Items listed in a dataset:
###

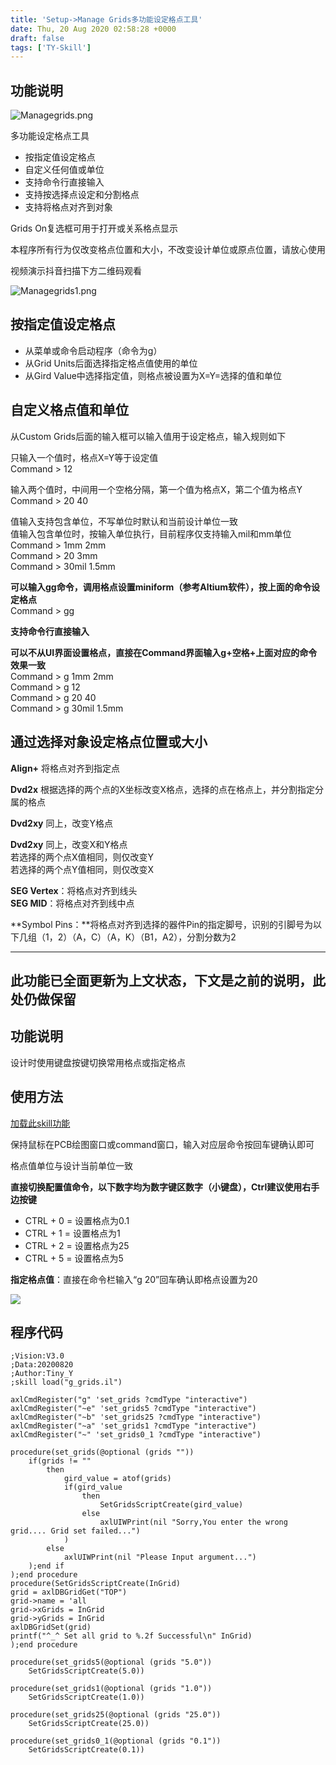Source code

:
 ```yaml
---
title: 'Setup->Manage Grids多功能设定格点工具'
date: Thu, 20 Aug 2020 02:58:28 +0000
draft: false
tags: ['TY-Skill']
---
```


功能说明
----

![Managegrids.png](https://a1024.synology.me:222/images/blog2023/Managegrids.png)

多功能设定格点工具

*   按指定值设定格点
*   自定义任何值或单位
*   支持命令行直接输入
*   支持按选择点设定和分割格点
*   支持将格点对齐到对象

Grids On复选框可用于打开或关系格点显示

本程序所有行为仅改变格点位置和大小，不改变设计单位或原点位置，请放心使用

视频演示抖音扫描下方二维码观看

![Managegrids1.png](https://a1024.synology.me:222/images/blog2023/Managegrids1.png)

按指定值设定格点
--------

*   从菜单或命令启动程序（命令为g）
*   从Grid Units后面选择指定格点值使用的单位
*   从Gird Value中选择指定值，则格点被设置为X=Y=选择的值和单位

自定义格点值和单位
---------

从Custom Grids后面的输入框可以输入值用于设定格点，输入规则如下

只输入一个值时，格点X=Y等于设定值  
Command > 12

输入两个值时，中间用一个空格分隔，第一个值为格点X，第二个值为格点Y  
Command > 20 40

值输入支持包含单位，不写单位时默认和当前设计单位一致  
值输入包含单位时，按输入单位执行，目前程序仅支持输入mil和mm单位  
Command > 1mm 2mm  
Command > 20 3mm  
Command > 30mil 1.5mm

**可以输入gg命令，调用格点设置miniform（参考Altium软件），按上面的命令设定格点**  
Command > gg

**支持命令行直接输入**

**可以不从UI界面设置格点，直接在Command界面输入g+空格+上面对应的命令效果一致**  
Command > g 1mm 2mm  
Command > g 12  
Command > g 20 40  
Command > g 30mil 1.5mm

通过选择对象设定格点位置或大小
---------------

**Align+** 将格点对齐到指定点

**Dvd2x** 根据选择的两个点的X坐标改变X格点，选择的点在格点上，并分割指定分属的格点

**Dvd2xy** 同上，改变Y格点

**Dvd2xy** 同上，改变X和Y格点  
若选择的两个点X值相同，则仅改变Y  
若选择的两个点Y值相同，则仅改变X

**SEG Vertex**：将格点对齐到线头  
**SEG MID**：将格点对齐到线中点

**Symbol Pins：**将格点对齐到选择的器件Pin的指定脚号，识别的引脚号为以下几组（1，2）（A，C）（A，K）（B1，A2），分割分数为2

* * *

此功能已全面更新为上文状态，下文是之前的说明，此处仍做保留
-----------------------------

功能说明
----

设计时使用键盘按键切换常用格点或指定格点

使用方法
----

[加载此skill功能](https://a1024.synology.me:1024/allegro-skill%e5%8a%a0%e8%bd%bd/)

保持鼠标在PCB绘图窗口或command窗口，输入对应层命令按回车键确认即可

格点值单位与设计当前单位一致

**直接切换配置值命令，以下数字均为数字键区数字（小键盘），Ctrl建议使用右手边按键**

*   CTRL + 0 = 设置格点为0.1
*   CTRL + 1 = 设置格点为1
*   CTRL + 2 = 设置格点为25
*   CTRL + 5 = 设置格点为5

**指定格点值**：直接在命令栏输入“g 20”回车确认即格点设置为20

![](http://a1024.synology.me:222/images/blog2022/ggrid.gif)

程序代码
----

```
;Vision:V3.0
;Data:20200820
;Author:Tiny_Y
;skill load("g_grids.il")

axlCmdRegister("g" 'set_grids ?cmdType "interactive")
axlCmdRegister("~e" 'set_grids5 ?cmdType "interactive")
axlCmdRegister("~b" 'set_grids25 ?cmdType "interactive")
axlCmdRegister("~a" 'set_grids1 ?cmdType "interactive")
axlCmdRegister("~" 'set_grids0_1 ?cmdType "interactive")

procedure(set_grids(@optional (grids ""))
	if(grids != ""
		then
			gird_value = atof(grids)
			if(gird_value
				then
					SetGridsScriptCreate(gird_value)
				else
					axlUIWPrint(nil "Sorry,You enter the wrong grid.... Grid set failed...")
			)
		else
			axlUIWPrint(nil "Please Input argument...")
	);end if 
);end procedure
procedure(SetGridsScriptCreate(InGrid)
grid = axlDBGridGet("TOP")
grid->name = 'all
grid->xGrids = InGrid
grid->yGrids = InGrid
axlDBGridSet(grid)
printf("^_^ Set all grid to %.2f Successful\n" InGrid)
);end procedure

procedure(set_grids5(@optional (grids "5.0"))
	SetGridsScriptCreate(5.0))

procedure(set_grids1(@optional (grids "1.0"))
	SetGridsScriptCreate(1.0))

procedure(set_grids25(@optional (grids "25.0"))
	SetGridsScriptCreate(25.0))

procedure(set_grids0_1(@optional (grids "0.1"))
	SetGridsScriptCreate(0.1))
```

###

**TASK INSTRUCTIONS:**
Word for word, set down every line of the records above, and leave the pictures out.

**SOLVED EXERCISE:**
Source code

:
 ```yaml
---
title: 'Setup->Manage Grids多功能设定格点工具'
date: Thu, 20 Aug 2020 02:58:28 +0000
draft: false
tags: ['TY-Skill']
---
```


功能说明
----

![Managegrids.png](https://a1024.synology.me:222/images/blog2023/Managegrids.png)

多功能设定格点工具

*   按指定值设定格点
*   自定义任何值或单位
*   支持命令行直接输入
*   支持按选择点设定和分割格点
*   支持将格点对齐到对象

Grids On复选框可用于打开或关系格点显示

本程序所有行为仅改变格点位置和大小，不改变设计单位或原点位置，请放心使用

视频演示抖音扫描下方二维码观看

![Managegrids1.png](https://a1024.synology.me:222/images/blog2023/Managegrids1.png)

按指定值设定格点
--------

*   从菜单或命令启动程序（命令为g）
*   从Grid Units后面选择指定格点值使用的单位
*   从Gird Value中选择指定值，则格点被设置为X=Y=选择的值和单位

自定义格点值和单位
---------

从Custom Grids后面的输入框可以输入值用于设定格点，输入规则如下

只输入一个值时，格点X=Y等于设定值  
Command > 12

输入两个值时，中间用一个空格分隔，第一个值为格点X，第二个值为格点Y  
Command > 20 40

值输入支持包含单位，不写单位时默认和当前设计单位一致  
值输入包含单位时，按输入单位执行，目前程序仅支持输入mil和mm单位  
Command > 1mm 2mm  
Command > 20 3mm  
Command > 30mil 1.5mm

**可以输入gg命令，调用格点设置miniform（参考Altium软件），按上面的命令设定格点**  
Command > gg

**支持命令行直接输入**

**可以不从UI界面设置格点，直接在Command界面输入g+空格+上面对应的命令效果一致**  
Command > g 1mm 2mm  
Command > g 12  
Command > g 20 40  
Command > g 30mil 1.5mm

通过选择对象设定格点位置或大小
---------------

**Align+** 将格点对齐到指定点

**Dvd2x** 根据选择的两个点的X坐标改变X格点，选择的点在格点上，并分割指定分属的格点

**Dvd2xy** 同上，改变Y格点

**Dvd2xy** 同上，改变X和Y格点  
若选择的两个点X值相同，则仅改变Y  
若选择的两个点Y值相同，则仅改变X

**SEG Vertex**：将格点对齐到线头  
**SEG MID**：将格点对齐到线中点

**Symbol Pins：**将格点对齐到选择的器件Pin的指定脚号，识别的引脚号为以下几组（1，2）（A，C）（A，K）（B1，A2），分割分数为2

* * *

此功能已全面更新为上文状态，下文是之前的说明，此处仍做保留
-----------------------------

功能说明
----

设计时使用键盘按键切换常用格点或指定格点

使用方法
----

[加载此skill功能](https://a1024.synology.me:1024/allegro-skill%e5%8a%a0%e8%bd%bd/)

保持鼠标在PCB绘图窗口或command窗口，输入对应层命令按回车键确认即可

格点值单位与设计当前单位一致

**直接切换配置值命令，以下数字均为数字键区数字（小键盘），Ctrl建议使用右手边按键**

*   CTRL + 0 = 设置格点为0.1
*   CTRL + 1 = 设置格点为1
*   CTRL + 2 = 设置格点为25
*   CTRL + 5 = 设置格点为5

**指定格点值**：直接在命令栏输入“g 20”回车确认即格点设置为20

![](http://a1024.synology.me:222/images/blog2022/ggrid.gif)

程序代码
----

```
;Vision:V3.0
;Data:20200820
;Author:Tiny_Y
;skill load("g_grids.il")

axlCmdRegister("g" 'set_grids ?cmdType "interactive")
axlCmdRegister("~e" 'set_grids5 ?cmdType "interactive")
axlCmdRegister("~b" 'set_grids25 ?cmdType "interactive")
axlCmdRegister("~a" 'set_grids1 ?cmdType "interactive")
axlCmdRegister("~" 'set_grids0_1 ?cmdType "interactive")

procedure(set_grids(@optional (grids ""))
	if(grids != ""
		then
			gird_value = atof(grids)
			if(gird_value
				then
					SetGridsScriptCreate(gird_value)
				else
					axlUIWPrint(nil "Sorry,You enter the wrong grid.... Grid set failed...")
			)
		else
			axlUIWPrint(nil "Please Input argument...")
	);end if 
);end procedure
procedure(SetGridsScriptCreate(InGrid)
grid = axlDBGridGet("TOP")
grid->name = 'all
grid->xGrids = InGrid
grid->yGrids = InGrid
axlDBGridSet(grid)
printf("^_^ Set all grid to %.2f Successful\n" InGrid)
);end procedure

procedure(set_grids5(@optional (grids "5.0"))
	SetGridsScriptCreate(5.0))

procedure(set_grids1(@optional (grids "1.0"))
	SetGridsScriptCreate(1.0))

procedure(set_grids25(@optional (grids "25.0"))
	SetGridsScriptCreate(25.0))

procedure(set_grids0_1(@optional (grids "0.1"))
	SetGridsScriptCreate(0.1))
```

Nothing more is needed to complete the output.